“Deus meu, Deus meu, por que me desamparaste?”
3. Vemos aqui a explicação do Getsêmane.
À medida que nosso bendito Senhor se aproximava da cruz o
horizonte para ele se escurecia mais e mais. Desde a mais tenra infância ele
havia sofrido por causa do homem; desde o princípio de seu ministério público
ele havia sofrido por causa de Satanás; porém, na cruz ele devia sofrer na mão
de Deus. O próprio Jeová devia ferir o Salvador, e era isso que obscurecia tudo
o mais. No Getsêmane ele adentrou na escuridão das três horas de trevas na
cruz. Eis o porquê de ele deixar os três discípulos nas imediações do jardim,
pois ele devia pisar o lagar sozinho. “A minha alma está profundamente triste” [1], ele
clamou. Isso não era recuar, horrorizado, antecipando uma morte cruel. Não era
o pensamento da traição por seu próprio amigo com quem estava familiarizado,
nem da deserção por seus estimados discípulos na hora da crise, nem da expectativa
das zombarias e ultrajes, dos açoites e dos pregos, que oprimia sua alma. Não,
toda essa angústia da mais severa ao seu espírito sensível, nada era se
comparada com a que ele teve de suportar como Portador do Pecado.
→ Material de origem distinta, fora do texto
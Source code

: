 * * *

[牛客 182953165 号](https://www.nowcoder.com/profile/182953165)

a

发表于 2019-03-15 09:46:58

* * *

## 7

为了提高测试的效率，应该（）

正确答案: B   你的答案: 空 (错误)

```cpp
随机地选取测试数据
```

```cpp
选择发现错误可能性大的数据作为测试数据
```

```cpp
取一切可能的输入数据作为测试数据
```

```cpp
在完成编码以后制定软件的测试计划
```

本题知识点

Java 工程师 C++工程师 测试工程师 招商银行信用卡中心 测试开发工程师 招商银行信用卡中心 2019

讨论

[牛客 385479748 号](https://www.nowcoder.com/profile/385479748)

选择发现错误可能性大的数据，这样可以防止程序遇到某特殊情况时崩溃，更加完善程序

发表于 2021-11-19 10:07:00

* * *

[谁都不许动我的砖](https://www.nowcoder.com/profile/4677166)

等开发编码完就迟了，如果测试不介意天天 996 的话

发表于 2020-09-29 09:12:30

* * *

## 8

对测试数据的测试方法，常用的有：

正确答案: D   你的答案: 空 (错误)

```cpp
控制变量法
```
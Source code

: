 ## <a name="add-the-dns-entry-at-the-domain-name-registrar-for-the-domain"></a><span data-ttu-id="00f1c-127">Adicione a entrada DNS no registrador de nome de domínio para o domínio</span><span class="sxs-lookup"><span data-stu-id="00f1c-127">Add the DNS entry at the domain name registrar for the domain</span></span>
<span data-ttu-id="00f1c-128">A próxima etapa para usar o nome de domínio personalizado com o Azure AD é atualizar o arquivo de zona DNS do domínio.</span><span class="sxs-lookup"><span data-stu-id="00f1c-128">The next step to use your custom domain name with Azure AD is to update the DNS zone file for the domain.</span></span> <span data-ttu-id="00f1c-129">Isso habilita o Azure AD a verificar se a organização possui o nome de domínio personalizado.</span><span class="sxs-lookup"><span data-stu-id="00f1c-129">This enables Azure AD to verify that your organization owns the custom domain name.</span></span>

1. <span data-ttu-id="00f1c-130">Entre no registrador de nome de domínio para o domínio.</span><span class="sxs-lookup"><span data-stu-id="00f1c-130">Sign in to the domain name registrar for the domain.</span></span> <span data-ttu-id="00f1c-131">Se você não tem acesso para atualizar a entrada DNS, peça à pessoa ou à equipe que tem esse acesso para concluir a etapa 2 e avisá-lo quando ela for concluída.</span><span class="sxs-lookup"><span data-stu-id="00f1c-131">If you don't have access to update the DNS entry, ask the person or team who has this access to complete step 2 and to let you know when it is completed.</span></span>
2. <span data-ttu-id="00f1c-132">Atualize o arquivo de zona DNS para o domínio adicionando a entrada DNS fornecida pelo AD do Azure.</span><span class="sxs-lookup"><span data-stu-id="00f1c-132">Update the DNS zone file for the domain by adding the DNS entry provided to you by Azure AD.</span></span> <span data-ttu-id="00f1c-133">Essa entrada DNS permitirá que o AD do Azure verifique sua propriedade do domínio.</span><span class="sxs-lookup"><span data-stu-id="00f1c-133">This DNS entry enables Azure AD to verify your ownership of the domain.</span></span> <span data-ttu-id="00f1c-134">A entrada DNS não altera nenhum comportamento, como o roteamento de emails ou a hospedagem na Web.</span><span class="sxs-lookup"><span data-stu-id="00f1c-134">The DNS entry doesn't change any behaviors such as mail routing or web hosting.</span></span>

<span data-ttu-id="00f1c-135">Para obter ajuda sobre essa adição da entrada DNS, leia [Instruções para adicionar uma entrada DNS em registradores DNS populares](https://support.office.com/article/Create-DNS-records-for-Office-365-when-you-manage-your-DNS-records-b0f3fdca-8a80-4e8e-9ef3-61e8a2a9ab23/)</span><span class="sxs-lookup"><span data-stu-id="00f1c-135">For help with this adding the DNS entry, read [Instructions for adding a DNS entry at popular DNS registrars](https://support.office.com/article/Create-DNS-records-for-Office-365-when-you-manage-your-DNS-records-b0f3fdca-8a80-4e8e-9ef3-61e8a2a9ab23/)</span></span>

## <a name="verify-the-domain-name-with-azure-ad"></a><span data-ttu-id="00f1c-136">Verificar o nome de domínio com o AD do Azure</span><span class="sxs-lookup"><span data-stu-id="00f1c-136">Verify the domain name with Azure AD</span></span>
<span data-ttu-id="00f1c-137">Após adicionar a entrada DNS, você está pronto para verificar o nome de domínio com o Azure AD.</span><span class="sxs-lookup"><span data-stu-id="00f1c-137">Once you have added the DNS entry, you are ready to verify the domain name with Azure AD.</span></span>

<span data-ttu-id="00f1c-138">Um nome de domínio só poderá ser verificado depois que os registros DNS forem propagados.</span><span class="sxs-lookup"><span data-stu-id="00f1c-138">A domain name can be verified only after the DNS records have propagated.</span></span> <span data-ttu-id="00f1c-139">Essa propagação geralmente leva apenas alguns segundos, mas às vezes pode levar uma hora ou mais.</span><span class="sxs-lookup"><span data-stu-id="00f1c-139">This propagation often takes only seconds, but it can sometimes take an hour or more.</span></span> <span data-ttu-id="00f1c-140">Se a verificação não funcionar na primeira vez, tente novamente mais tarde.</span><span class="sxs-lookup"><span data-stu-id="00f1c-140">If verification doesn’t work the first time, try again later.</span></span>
“Então chegou Jesus com eles a um lugar chamado Getsêmane, e
disse aos seus discípulos: Assentai-vos aqui, enquanto vou além orar. E levando
consigo Pedro e os dois filhos de Zebedeu, começou a entristecer-se e a
angustiar-se muito. Então lhes disse: A minha alma está cheia de tristeza até à
morte; ficai aqui, e velai comigo. E, indo um pouco mais para diante,
prostrou-se sobre o seu rosto, orando e dizendo: Meu Pai, se é possível, passe
de mim este cálice; todavia, não seja como eu quero, mas como tu queres.” (Mt
26.36-39). Aqui ele observa as negras
nuvens surgindo, vê a terrível tempestade chegando, ele premeditava o
inexprimível horror daquelas três horas de trevas e tudo o que elas continham.
“A minha alma está profundamente triste”, ele clama. O grego é mais enfático.
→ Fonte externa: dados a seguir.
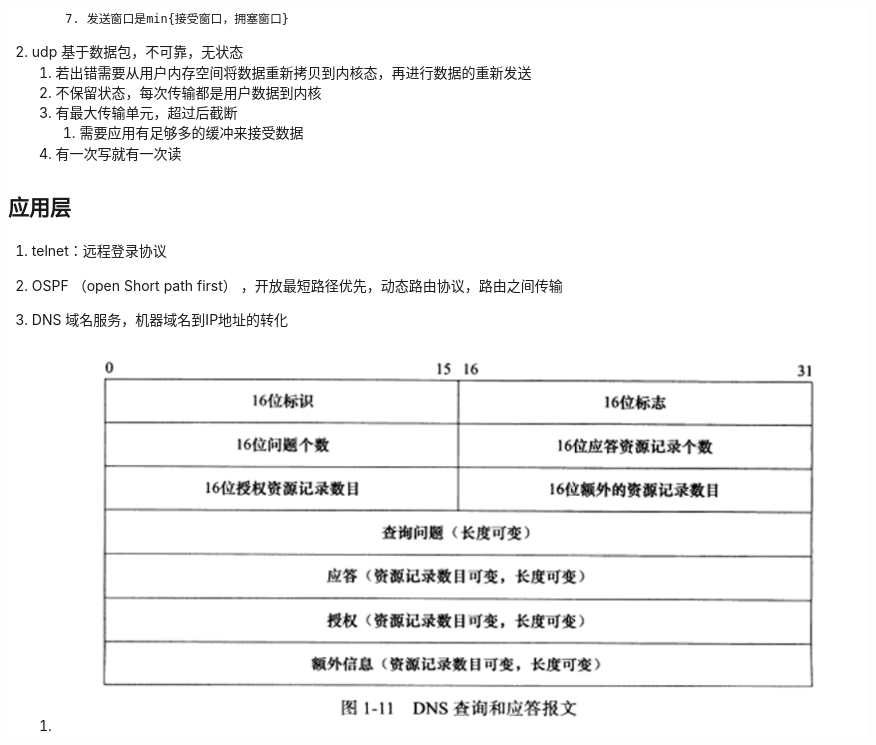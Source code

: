            7. 发送窗口是min{接受窗口，拥塞窗口}
2. udp  基于数据包，不可靠，无状态
   1. 若出错需要从用户内存空间将数据重新拷贝到内核态，再进行数据的重新发送
   2. 不保留状态，每次传输都是用户数据到内核
   3. 有最大传输单元，超过后截断
      1. 需要应用有足够多的缓冲来接受数据
   4. 有一次写就有一次读

## 应用层

1. telnet：远程登录协议

2. OSPF （open Short path first） ，开放最短路径优先，动态路由协议，路由之间传输

3. DNS 域名服务，机器域名到IP地址的转化

   1. ![image-20230421122843250](res/01/image-20230421122843250.png)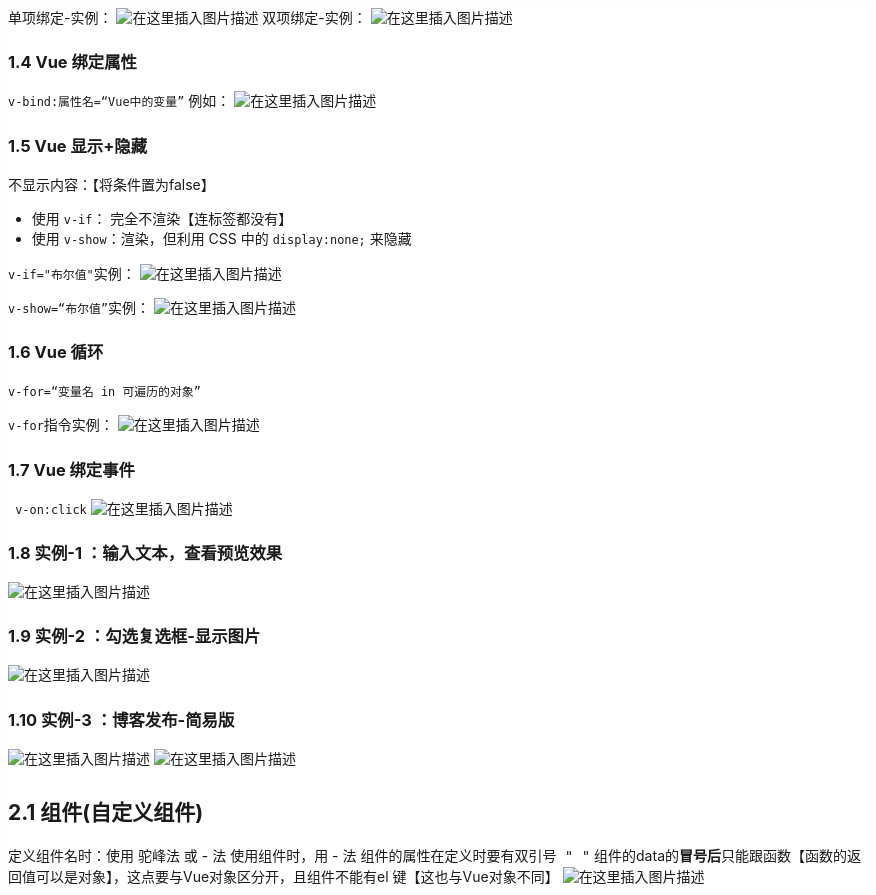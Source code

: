 单项绑定-实例：
![在这里插入图片描述](https://img-blog.csdnimg.cn/20210117125749164.png?x-oss-process=image/watermark,type_ZmFuZ3poZW5naGVpdGk,shadow_10,text_aHR0cHM6Ly9ibG9nLmNzZG4ubmV0L20wXzQ2NTc4NTky,size_16,color_FFFFFF,t_70)
双项绑定-实例：
![在这里插入图片描述](https://img-blog.csdnimg.cn/20210117130609985.png?x-oss-process=image/watermark,type_ZmFuZ3poZW5naGVpdGk,shadow_10,text_aHR0cHM6Ly9ibG9nLmNzZG4ubmV0L20wXzQ2NTc4NTky,size_16,color_FFFFFF,t_70)
### 1.4 Vue 绑定属性
`v-bind:属性名=“Vue中的变量”`
例如：
![在这里插入图片描述](https://img-blog.csdnimg.cn/20210117131910842.png?x-oss-process=image/watermark,type_ZmFuZ3poZW5naGVpdGk,shadow_10,text_aHR0cHM6Ly9ibG9nLmNzZG4ubmV0L20wXzQ2NTc4NTky,size_16,color_FFFFFF,t_70)


### 1.5 Vue 显示+隐藏
不显示内容：【将条件置为false】
- 使用 `v-if`： 完全不渲染【连标签都没有】
- 使用 `v-show`：渲染，但利用 CSS	中的 `display:none;` 来隐藏

`v-if="布尔值"`实例：
![在这里插入图片描述](https://img-blog.csdnimg.cn/2021011713293566.png?x-oss-process=image/watermark,type_ZmFuZ3poZW5naGVpdGk,shadow_10,text_aHR0cHM6Ly9ibG9nLmNzZG4ubmV0L20wXzQ2NTc4NTky,size_16,color_FFFFFF,t_70)


`v-show=“布尔值”`实例：
![在这里插入图片描述](https://img-blog.csdnimg.cn/20210117132536937.png?x-oss-process=image/watermark,type_ZmFuZ3poZW5naGVpdGk,shadow_10,text_aHR0cHM6Ly9ibG9nLmNzZG4ubmV0L20wXzQ2NTc4NTky,size_16,color_FFFFFF,t_70)
### 1.6 Vue 循环
`v-for=“变量名 in 可遍历的对象”`

`v-for`指令实例：
![在这里插入图片描述](https://img-blog.csdnimg.cn/20210117133639478.png?x-oss-process=image/watermark,type_ZmFuZ3poZW5naGVpdGk,shadow_10,text_aHR0cHM6Ly9ibG9nLmNzZG4ubmV0L20wXzQ2NTc4NTky,size_16,color_FFFFFF,t_70)
### 1.7 Vue 绑定事件
` v-on:click`
![在这里插入图片描述](https://img-blog.csdnimg.cn/20210117134420764.png?x-oss-process=image/watermark,type_ZmFuZ3poZW5naGVpdGk,shadow_10,text_aHR0cHM6Ly9ibG9nLmNzZG4ubmV0L20wXzQ2NTc4NTky,size_16,color_FFFFFF,t_70)
### 1.8 实例-1 ：输入文本，查看预览效果
![在这里插入图片描述](https://img-blog.csdnimg.cn/20210117140218529.png?x-oss-process=image/watermark,type_ZmFuZ3poZW5naGVpdGk,shadow_10,text_aHR0cHM6Ly9ibG9nLmNzZG4ubmV0L20wXzQ2NTc4NTky,size_16,color_FFFFFF,t_70)
### 1.9 实例-2 ：勾选复选框-显示图片
![在这里插入图片描述](https://img-blog.csdnimg.cn/20210117141728671.png?x-oss-process=image/watermark,type_ZmFuZ3poZW5naGVpdGk,shadow_10,text_aHR0cHM6Ly9ibG9nLmNzZG4ubmV0L20wXzQ2NTc4NTky,size_16,color_FFFFFF,t_70)

### 1.10 实例-3 ：博客发布-简易版
![在这里插入图片描述](https://img-blog.csdnimg.cn/20210117144208281.png?x-oss-process=image/watermark,type_ZmFuZ3poZW5naGVpdGk,shadow_10,text_aHR0cHM6Ly9ibG9nLmNzZG4ubmV0L20wXzQ2NTc4NTky,size_16,color_FFFFFF,t_70)
![在这里插入图片描述](https://img-blog.csdnimg.cn/20210117144242331.png?x-oss-process=image/watermark,type_ZmFuZ3poZW5naGVpdGk,shadow_10,text_aHR0cHM6Ly9ibG9nLmNzZG4ubmV0L20wXzQ2NTc4NTky,size_16,color_FFFFFF,t_70)
## 2.1 组件(自定义组件)
定义组件名时：使用 驼峰法 或 - 法
使用组件时，用 - 法
组件的属性在定义时要有双引号<kbd> "  "</kbd>
组件的data的**冒号后**只能跟函数【函数的返回值可以是对象】，这点要与Vue对象区分开，且组件不能有el 键【这也与Vue对象不同】
![在这里插入图片描述](https://img-blog.csdnimg.cn/2021011715054395.png?x-oss-process=image/watermark,type_ZmFuZ3poZW5naGVpdGk,shadow_10,text_aHR0cHM6Ly9ibG9nLmNzZG4ubmV0L20wXzQ2NTc4NTky,size_16,color_FFFFFF,t_70)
Ele estava cercado de tristeza. Ele estava completamente imerso na ira divina.
Todas as faculdades e poderes de sua alma estavam esmagados pela angústia. S.
Marcos emprega uma outra forma de expressão — “Ele começou a ficar extremamente
atônito” (14.33, KJV).
O original traz o significado de a maior extremidade do
pavor, como a que faz com que alguém ficar de cabelo em pé e o corpo arrepiado.
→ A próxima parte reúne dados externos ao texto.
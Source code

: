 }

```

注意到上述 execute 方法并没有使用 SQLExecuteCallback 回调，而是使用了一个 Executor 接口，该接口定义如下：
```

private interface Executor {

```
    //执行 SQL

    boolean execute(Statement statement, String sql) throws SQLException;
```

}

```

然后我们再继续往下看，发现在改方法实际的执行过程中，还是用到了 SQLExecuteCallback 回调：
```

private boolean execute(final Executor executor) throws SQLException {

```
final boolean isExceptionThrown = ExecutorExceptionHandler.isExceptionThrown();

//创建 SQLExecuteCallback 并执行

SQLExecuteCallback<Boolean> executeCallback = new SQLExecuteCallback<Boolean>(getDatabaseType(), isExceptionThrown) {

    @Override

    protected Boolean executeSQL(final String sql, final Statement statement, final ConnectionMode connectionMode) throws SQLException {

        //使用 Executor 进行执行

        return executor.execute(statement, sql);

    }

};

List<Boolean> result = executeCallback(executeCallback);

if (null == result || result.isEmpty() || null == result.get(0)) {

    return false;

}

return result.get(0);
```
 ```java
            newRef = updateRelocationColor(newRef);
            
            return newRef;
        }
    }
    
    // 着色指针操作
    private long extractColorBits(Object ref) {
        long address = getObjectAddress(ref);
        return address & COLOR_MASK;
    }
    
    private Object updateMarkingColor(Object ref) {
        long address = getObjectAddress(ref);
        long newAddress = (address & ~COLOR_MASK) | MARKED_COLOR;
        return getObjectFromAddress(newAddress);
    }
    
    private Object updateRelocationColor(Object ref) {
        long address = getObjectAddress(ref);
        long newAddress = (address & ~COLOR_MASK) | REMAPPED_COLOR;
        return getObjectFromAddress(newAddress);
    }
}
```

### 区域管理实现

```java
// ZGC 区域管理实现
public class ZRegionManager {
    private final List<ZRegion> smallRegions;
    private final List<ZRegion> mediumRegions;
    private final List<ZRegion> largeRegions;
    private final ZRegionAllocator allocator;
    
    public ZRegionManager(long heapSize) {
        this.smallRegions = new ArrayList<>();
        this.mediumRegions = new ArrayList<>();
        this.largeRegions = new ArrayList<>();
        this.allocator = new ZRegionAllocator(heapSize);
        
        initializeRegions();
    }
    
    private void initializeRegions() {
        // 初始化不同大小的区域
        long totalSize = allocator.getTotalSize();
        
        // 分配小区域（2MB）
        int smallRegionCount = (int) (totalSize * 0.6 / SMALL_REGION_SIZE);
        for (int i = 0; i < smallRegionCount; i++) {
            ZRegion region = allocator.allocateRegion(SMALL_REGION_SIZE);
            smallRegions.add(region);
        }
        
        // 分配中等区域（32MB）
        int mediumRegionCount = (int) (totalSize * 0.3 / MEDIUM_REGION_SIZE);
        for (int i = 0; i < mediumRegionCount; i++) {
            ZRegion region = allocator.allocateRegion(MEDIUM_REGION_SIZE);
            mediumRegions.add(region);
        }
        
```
E, acrescenta Marcos, “e a ficar muito triste”, o que denota que havia um total
abatimento de espírito; seu coração estava derretido como cera à vista do
terrível cálice. Mas o evangelista
Lucas, dentre todos, é o que usa os termos mais fortes: “E, posto em agonia,
orava mais intensamente. E o seu suor tornou-se em grandes gotas de sangue, que
corriam até o chão” (Lc 22.44).
A palavra grega para “agonia” aqui, quer dizer estar
envolvido em um combate. Antes, ele combatera as oposições dos homens e as do
diabo, mas agora ele encara o cálice que Deus lhe dá a beber. Era o que
continha a ira não diluída do ódio divino para com o pecado. Isso explica o
porquê dele dizer: “Se queres, passa de mim este cálice”. O “cálice” é o
símbolo de comunhão, e não poderia haver comunhão alguma em sua ira, mas
somente em seu amor.[2]
Entretanto, ainda que isso significasse ser cortado daquela, ele adiciona:
“Todavia, não se faça a minha vontade, mas a tua”. Todavia, tão grande foi sua
agonia que “seu suor tornou-se em grandes gotas de sangue, que corriam até o
chão”.
Pensamos que não pode haver a menor dúvida de
que o Salvador verteu gotas de sangue de verdade. Seria diminuir aí o
significado dizer que seu suor parecia sangue, mas não o era realmente.
Parece-nos que a ênfase está posta na palavra “sangue”. Ele verteu sangue —
exatamente como grandes gotas de água comumente. E vemos aqui a adequação do
lugar escolhido para ser a cena desse terrível mas preliminar sofrimento.
Getsêmane — ah, teu nome te denuncia! Tem o sentido de prensa de azeite. Era o
lugar onde o sangue vital das olivas era extraído por pressão gota a gota! O
lugar escolhido foi bem nomeado, pois. Era de fato um apropriado escabelo para
a cruz, um escabelo de agonia inexprimível e sem paralelos. Na cruz, então,
Cristo tomou todo o cálice que lhe foi apresentado no Getsêmane.